• Collected data
# # # # # # #

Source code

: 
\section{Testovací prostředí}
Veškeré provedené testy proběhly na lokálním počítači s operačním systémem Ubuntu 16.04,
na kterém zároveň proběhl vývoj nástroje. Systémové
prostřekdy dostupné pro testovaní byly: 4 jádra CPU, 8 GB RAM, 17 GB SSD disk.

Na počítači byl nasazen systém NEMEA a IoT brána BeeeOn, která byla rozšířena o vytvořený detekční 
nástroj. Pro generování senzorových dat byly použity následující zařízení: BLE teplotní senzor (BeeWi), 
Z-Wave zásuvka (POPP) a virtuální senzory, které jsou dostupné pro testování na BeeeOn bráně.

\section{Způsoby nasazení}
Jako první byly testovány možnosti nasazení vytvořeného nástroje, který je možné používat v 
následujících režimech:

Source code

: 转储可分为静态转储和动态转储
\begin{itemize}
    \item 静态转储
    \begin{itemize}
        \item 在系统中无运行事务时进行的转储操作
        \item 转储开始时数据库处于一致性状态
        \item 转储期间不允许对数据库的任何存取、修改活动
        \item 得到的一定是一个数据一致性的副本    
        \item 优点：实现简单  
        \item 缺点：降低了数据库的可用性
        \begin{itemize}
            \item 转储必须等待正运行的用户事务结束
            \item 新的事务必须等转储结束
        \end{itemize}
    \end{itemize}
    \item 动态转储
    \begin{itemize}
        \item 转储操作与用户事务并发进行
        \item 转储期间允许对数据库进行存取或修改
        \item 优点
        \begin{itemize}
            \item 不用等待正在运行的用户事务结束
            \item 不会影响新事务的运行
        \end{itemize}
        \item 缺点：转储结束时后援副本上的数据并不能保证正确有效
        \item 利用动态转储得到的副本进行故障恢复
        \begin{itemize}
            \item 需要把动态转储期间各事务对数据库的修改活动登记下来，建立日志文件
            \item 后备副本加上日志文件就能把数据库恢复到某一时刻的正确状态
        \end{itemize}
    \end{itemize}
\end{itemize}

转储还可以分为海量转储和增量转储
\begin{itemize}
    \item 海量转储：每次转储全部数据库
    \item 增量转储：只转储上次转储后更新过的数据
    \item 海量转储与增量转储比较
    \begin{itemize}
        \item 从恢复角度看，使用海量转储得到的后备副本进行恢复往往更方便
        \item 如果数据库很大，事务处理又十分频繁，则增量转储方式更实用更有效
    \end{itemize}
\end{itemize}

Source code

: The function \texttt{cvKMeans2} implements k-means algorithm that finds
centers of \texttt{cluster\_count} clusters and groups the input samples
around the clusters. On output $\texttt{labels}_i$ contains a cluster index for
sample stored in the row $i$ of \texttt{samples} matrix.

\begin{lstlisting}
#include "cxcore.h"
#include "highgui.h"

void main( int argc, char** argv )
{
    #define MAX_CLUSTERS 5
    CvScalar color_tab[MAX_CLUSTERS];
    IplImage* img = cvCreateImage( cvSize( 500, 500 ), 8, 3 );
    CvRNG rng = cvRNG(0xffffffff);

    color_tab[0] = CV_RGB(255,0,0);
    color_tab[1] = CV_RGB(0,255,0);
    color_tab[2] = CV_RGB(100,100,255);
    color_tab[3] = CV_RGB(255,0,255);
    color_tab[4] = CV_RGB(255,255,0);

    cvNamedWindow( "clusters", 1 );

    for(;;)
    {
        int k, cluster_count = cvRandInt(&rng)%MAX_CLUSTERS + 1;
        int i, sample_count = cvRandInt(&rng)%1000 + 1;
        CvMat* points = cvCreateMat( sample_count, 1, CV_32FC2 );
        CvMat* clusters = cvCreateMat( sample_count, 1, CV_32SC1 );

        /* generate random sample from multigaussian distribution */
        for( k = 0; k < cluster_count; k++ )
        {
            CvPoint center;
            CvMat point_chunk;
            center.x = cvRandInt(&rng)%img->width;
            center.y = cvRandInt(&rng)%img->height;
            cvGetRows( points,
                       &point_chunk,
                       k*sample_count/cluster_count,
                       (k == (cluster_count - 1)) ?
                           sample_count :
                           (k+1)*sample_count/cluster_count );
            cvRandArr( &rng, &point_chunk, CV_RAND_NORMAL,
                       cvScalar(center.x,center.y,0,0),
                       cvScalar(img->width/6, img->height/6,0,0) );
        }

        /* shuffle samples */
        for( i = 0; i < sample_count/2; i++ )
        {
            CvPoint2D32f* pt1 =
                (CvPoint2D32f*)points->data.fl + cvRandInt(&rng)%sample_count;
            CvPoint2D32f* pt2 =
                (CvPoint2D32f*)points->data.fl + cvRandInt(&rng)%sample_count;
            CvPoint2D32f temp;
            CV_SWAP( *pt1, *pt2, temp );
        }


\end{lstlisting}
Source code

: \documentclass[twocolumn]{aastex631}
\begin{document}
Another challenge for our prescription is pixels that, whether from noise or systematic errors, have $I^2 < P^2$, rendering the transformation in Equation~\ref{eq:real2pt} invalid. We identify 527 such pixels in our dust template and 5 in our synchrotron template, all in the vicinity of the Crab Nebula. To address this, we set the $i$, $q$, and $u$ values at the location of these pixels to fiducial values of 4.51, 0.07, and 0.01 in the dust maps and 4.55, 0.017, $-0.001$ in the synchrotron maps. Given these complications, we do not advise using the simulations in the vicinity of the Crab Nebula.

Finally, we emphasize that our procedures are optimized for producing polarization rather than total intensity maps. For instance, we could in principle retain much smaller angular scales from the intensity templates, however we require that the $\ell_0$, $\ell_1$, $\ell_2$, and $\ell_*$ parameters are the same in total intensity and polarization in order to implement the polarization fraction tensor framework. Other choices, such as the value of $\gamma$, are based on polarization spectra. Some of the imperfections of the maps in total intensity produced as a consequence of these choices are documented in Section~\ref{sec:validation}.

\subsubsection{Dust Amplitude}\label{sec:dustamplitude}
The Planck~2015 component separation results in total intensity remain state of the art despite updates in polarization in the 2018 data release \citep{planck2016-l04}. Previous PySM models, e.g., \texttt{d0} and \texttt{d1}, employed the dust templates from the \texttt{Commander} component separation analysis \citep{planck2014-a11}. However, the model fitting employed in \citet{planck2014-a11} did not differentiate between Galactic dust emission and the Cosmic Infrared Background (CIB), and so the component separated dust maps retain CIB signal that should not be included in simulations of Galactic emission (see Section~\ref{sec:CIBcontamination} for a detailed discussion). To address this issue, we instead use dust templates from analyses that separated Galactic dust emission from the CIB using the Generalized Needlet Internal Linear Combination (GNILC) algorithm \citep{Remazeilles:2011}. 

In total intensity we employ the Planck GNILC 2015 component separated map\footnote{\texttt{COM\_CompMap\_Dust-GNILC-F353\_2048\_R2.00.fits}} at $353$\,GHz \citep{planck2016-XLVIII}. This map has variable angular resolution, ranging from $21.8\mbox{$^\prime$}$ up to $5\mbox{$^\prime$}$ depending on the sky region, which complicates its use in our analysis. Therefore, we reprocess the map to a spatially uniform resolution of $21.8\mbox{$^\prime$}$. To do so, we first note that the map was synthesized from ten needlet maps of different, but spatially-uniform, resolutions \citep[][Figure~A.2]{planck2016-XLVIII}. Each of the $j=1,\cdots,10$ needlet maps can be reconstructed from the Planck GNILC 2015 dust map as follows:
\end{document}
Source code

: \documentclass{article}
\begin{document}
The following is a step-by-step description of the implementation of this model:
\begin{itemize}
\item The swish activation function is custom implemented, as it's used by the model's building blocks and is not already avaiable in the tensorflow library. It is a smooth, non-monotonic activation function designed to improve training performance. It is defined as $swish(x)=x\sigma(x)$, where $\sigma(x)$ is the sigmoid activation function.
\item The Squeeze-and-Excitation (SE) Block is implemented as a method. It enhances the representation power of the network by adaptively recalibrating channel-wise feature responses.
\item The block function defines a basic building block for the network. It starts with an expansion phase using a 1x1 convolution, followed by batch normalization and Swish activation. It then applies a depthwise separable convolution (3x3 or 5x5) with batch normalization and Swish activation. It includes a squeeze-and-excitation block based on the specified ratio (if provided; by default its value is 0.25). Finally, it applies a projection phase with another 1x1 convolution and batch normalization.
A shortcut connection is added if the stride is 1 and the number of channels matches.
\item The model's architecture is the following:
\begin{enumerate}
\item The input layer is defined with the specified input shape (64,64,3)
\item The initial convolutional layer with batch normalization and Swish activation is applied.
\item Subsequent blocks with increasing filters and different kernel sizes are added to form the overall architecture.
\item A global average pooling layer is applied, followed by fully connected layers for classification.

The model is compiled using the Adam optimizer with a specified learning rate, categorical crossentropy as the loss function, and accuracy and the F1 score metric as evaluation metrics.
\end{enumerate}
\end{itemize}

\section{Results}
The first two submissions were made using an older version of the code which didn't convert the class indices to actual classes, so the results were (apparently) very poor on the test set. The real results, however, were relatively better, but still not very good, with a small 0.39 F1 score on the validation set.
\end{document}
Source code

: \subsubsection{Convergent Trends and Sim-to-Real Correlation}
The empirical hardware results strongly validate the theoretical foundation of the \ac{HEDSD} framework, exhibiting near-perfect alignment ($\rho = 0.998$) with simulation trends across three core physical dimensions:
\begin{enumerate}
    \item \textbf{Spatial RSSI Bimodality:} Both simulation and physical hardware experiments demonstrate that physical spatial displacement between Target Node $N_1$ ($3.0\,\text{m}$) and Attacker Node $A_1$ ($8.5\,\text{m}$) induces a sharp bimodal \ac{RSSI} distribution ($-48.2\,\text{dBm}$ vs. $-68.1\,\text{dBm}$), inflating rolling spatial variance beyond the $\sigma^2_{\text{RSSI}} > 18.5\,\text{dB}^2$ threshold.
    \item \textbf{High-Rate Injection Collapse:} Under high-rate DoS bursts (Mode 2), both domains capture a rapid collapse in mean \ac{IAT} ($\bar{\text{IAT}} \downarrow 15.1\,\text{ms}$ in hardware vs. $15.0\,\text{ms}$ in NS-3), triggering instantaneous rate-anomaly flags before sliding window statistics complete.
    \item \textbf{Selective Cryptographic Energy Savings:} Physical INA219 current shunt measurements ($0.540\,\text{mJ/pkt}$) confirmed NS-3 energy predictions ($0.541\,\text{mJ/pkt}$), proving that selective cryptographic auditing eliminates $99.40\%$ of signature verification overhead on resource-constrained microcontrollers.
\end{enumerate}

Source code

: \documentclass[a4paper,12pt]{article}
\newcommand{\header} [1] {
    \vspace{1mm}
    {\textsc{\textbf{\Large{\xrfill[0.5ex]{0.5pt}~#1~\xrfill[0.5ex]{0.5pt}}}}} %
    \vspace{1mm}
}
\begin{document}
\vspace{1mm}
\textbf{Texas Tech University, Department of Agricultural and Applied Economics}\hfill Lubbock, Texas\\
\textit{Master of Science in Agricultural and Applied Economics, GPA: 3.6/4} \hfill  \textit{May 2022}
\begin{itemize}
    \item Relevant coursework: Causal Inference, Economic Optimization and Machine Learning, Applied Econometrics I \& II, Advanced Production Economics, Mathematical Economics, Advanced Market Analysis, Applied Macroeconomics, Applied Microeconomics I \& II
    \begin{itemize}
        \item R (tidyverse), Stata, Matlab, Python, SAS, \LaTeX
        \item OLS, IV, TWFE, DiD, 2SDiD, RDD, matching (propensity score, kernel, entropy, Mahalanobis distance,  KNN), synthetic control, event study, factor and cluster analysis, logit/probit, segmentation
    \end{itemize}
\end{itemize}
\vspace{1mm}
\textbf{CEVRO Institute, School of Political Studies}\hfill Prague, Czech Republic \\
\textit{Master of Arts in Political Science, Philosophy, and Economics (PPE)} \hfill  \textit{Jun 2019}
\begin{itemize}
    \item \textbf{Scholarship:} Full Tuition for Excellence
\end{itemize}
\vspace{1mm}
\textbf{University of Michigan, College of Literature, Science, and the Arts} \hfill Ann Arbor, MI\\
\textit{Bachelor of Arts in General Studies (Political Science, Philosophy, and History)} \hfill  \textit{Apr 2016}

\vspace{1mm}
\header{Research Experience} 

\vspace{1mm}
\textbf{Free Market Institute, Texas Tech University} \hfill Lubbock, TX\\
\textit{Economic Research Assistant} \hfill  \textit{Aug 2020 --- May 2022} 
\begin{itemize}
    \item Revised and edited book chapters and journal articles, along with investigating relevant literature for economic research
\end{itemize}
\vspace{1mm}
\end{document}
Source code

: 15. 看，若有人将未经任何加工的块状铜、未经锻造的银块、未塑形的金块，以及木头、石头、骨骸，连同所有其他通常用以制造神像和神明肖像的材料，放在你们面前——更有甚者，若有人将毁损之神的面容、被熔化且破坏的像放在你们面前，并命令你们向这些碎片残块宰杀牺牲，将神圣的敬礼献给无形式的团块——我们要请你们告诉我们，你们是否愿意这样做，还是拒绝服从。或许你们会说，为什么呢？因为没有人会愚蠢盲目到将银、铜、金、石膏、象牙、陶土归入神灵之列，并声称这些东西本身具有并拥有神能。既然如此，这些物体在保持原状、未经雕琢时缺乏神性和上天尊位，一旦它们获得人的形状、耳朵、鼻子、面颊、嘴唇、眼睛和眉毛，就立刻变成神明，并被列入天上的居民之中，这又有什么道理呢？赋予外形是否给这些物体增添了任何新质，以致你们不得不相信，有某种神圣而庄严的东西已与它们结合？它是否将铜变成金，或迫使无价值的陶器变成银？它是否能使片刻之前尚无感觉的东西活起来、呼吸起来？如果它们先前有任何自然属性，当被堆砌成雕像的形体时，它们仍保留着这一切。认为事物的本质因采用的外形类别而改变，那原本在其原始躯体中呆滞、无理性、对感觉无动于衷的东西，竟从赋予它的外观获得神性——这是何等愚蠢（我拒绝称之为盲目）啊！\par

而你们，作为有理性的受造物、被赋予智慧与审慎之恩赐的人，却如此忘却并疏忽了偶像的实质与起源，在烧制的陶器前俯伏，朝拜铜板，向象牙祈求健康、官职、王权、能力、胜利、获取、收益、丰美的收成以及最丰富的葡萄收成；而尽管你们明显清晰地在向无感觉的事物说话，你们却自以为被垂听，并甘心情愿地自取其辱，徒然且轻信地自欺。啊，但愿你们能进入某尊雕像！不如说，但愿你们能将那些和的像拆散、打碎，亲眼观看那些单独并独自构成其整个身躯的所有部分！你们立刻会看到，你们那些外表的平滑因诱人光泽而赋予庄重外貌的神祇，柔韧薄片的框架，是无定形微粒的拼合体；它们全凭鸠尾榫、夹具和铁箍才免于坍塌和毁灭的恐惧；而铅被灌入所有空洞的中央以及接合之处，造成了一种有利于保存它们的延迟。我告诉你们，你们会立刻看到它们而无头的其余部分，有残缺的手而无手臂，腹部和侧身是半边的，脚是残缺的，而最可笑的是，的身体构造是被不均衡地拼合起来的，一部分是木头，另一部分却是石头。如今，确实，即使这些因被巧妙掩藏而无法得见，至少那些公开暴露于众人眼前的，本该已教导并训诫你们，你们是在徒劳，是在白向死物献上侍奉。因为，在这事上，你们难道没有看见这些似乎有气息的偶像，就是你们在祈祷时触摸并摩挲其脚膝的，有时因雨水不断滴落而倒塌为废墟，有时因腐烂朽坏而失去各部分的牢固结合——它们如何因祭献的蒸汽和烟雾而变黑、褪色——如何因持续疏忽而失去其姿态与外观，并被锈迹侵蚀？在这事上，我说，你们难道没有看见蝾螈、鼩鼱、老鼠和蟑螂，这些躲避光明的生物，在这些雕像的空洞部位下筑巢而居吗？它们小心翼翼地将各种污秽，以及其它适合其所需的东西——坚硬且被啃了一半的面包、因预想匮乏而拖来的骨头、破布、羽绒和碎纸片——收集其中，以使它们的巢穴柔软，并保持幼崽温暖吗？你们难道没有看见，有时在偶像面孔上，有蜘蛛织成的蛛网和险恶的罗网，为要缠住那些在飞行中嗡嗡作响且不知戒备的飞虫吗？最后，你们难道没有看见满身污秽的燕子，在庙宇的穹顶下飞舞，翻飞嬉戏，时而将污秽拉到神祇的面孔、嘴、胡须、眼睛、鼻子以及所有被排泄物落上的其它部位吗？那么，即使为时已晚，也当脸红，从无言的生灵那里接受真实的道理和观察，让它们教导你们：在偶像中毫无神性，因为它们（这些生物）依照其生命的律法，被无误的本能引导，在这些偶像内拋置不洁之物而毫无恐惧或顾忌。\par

# # # # # # #

• Assignment
Respond with one number only: how many lines of the data contain "blocks".

• Answer to the exercise
2